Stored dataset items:
----
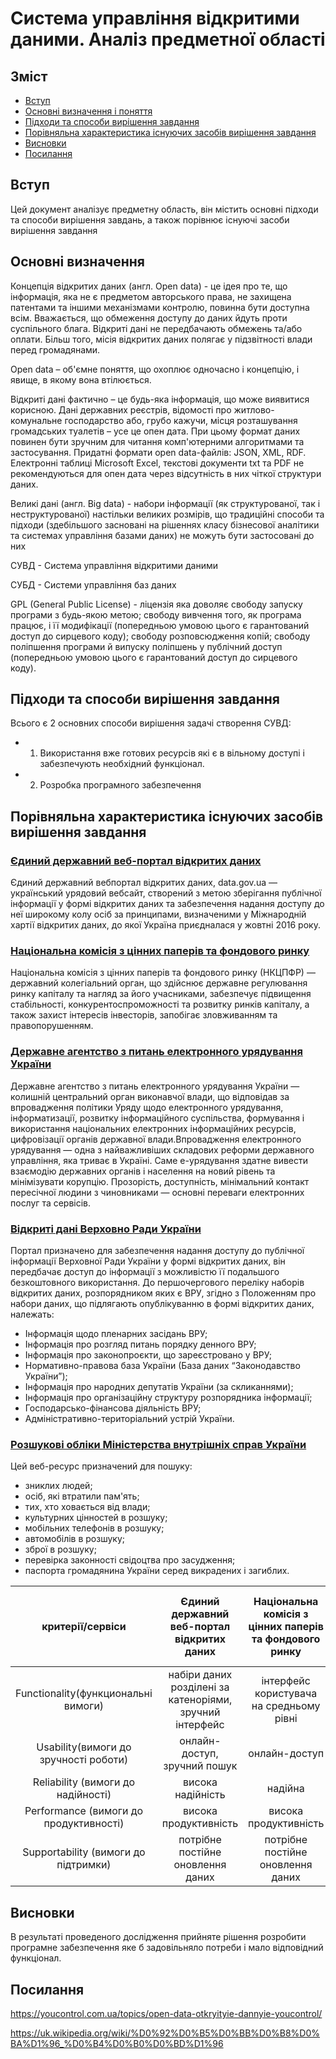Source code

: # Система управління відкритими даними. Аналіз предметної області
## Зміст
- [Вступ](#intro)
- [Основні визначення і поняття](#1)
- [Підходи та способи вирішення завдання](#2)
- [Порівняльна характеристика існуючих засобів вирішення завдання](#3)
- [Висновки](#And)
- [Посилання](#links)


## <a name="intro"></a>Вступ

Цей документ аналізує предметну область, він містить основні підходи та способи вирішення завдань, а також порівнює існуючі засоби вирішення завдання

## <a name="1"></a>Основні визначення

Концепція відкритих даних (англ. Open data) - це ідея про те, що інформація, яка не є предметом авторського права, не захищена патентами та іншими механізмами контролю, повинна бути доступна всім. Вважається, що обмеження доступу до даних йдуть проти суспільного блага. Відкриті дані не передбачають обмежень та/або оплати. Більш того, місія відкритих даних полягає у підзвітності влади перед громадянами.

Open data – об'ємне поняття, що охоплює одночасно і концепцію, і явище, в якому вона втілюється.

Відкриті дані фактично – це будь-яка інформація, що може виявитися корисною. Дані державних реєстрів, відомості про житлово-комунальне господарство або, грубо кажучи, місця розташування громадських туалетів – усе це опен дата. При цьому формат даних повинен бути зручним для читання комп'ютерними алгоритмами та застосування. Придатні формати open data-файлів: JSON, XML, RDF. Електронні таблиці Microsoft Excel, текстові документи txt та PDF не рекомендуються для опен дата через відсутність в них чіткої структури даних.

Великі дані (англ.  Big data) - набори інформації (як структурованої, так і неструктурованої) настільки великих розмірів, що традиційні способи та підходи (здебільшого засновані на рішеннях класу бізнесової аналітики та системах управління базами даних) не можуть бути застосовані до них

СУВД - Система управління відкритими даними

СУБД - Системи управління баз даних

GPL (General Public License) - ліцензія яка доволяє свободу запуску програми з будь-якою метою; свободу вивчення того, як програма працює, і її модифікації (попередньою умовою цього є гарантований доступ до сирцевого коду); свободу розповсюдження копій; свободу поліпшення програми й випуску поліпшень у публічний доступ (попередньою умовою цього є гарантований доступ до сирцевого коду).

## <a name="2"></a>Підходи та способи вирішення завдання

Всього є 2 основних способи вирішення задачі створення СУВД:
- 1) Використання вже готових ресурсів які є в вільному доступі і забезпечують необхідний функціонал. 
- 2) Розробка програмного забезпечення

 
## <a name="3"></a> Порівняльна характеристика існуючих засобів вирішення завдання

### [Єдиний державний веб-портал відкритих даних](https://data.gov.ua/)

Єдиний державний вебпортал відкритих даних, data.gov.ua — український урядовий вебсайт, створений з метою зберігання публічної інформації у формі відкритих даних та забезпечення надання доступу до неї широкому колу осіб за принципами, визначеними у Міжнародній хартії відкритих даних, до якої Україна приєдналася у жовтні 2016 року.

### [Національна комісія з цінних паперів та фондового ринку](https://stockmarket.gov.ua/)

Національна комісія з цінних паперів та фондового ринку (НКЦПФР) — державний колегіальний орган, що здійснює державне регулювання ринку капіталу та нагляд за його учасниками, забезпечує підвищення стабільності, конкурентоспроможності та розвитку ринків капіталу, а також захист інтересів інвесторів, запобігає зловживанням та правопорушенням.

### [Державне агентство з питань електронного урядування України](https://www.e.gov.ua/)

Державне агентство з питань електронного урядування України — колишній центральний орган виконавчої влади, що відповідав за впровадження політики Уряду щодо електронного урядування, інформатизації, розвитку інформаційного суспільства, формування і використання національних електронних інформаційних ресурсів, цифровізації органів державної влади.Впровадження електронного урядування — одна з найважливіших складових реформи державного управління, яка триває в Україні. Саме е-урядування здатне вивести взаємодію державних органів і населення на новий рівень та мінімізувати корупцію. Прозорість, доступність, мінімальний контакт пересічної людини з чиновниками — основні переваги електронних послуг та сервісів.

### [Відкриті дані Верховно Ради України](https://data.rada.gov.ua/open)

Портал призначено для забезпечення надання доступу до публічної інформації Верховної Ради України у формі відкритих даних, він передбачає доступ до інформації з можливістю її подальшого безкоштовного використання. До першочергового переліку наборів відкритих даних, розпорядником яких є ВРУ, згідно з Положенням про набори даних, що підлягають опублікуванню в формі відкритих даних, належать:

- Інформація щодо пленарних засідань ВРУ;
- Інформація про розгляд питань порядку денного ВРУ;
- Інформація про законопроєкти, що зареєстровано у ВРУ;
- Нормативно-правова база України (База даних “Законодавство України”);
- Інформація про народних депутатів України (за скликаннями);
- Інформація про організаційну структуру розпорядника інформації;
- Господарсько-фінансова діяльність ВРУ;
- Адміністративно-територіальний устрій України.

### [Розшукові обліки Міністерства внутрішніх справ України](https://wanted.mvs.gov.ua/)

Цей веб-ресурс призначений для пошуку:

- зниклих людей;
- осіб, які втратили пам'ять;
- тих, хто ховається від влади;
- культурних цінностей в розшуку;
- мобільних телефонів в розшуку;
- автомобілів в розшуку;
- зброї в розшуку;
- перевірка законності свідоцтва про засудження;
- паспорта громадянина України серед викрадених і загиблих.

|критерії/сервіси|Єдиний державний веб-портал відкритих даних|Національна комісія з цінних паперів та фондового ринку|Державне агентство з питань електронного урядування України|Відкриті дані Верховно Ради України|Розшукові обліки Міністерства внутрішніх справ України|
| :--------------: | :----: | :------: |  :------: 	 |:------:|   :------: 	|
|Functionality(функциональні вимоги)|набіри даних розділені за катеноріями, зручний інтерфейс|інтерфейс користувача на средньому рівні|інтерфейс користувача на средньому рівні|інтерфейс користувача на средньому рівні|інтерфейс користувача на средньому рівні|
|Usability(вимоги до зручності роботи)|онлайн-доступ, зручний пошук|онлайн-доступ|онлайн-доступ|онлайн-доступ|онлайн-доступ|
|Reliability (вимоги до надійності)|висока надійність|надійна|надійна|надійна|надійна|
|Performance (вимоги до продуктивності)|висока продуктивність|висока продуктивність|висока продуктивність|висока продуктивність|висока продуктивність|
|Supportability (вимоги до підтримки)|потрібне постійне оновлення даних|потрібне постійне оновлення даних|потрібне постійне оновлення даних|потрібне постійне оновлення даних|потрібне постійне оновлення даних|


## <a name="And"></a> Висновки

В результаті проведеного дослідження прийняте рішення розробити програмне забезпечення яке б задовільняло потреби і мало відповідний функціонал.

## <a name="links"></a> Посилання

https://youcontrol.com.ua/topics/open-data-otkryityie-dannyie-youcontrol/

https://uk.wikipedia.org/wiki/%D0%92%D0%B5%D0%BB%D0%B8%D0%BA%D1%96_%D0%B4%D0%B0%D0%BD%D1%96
----
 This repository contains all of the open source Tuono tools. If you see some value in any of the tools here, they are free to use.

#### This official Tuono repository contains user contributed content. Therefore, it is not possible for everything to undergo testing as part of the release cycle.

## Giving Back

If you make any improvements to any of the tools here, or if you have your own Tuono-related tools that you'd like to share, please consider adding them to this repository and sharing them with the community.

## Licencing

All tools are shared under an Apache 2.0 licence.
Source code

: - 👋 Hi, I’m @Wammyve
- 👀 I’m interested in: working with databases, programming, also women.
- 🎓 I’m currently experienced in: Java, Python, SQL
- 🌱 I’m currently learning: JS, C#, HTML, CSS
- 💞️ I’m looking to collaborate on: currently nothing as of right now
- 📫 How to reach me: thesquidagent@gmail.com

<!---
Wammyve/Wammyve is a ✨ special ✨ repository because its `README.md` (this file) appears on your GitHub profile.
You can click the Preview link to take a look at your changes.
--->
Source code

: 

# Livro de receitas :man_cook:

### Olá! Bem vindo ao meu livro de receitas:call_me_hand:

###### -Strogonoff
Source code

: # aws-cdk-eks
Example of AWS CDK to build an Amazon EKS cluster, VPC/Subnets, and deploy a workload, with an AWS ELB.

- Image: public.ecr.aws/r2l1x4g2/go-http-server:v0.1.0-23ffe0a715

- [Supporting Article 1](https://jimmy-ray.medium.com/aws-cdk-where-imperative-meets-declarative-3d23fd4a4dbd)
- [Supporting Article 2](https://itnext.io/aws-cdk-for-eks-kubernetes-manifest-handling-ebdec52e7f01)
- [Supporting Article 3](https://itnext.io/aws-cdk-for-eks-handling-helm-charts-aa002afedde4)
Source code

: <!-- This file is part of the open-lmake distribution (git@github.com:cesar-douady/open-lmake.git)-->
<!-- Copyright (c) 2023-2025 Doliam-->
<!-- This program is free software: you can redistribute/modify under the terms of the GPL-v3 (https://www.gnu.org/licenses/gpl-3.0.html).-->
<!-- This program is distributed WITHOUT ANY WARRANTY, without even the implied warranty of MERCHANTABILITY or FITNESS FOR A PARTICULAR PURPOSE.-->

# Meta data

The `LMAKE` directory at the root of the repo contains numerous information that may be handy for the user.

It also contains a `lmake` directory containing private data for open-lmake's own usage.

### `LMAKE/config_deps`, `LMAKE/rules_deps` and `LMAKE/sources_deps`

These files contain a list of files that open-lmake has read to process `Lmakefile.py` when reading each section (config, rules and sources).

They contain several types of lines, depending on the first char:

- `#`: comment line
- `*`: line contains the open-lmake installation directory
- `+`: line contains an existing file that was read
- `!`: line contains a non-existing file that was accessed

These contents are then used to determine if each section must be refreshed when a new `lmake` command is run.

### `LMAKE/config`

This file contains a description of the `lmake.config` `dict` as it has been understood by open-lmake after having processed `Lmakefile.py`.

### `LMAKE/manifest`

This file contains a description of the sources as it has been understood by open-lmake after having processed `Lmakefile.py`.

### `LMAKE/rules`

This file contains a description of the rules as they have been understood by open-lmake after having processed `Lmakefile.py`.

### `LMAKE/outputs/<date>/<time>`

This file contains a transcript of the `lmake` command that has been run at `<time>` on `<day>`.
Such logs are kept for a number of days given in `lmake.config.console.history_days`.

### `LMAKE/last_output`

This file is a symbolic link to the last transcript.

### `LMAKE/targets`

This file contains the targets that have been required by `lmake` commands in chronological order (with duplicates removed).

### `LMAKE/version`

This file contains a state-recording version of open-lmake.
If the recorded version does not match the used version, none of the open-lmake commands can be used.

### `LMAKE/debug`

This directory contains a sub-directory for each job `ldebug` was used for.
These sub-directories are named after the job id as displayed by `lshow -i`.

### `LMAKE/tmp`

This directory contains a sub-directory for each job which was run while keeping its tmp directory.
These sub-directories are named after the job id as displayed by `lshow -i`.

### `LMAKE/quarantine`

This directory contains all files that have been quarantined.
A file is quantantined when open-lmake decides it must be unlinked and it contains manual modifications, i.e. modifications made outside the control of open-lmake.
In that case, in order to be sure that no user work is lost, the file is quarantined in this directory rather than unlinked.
----
What are the lines above, starting at the one with "This directory contains all" and ending at the one with "In that case, in"? Give them again exactly, and only them.

This directory contains all files that have been quarantined.
A file is quantantined when open-lmake decides it must be unlinked and it contains manual modifications, i.e. modifications made outside the control of open-lmake.
In that case, in order to be sure that no user work is lost, the file is quarantined in this directory rather than unlinked.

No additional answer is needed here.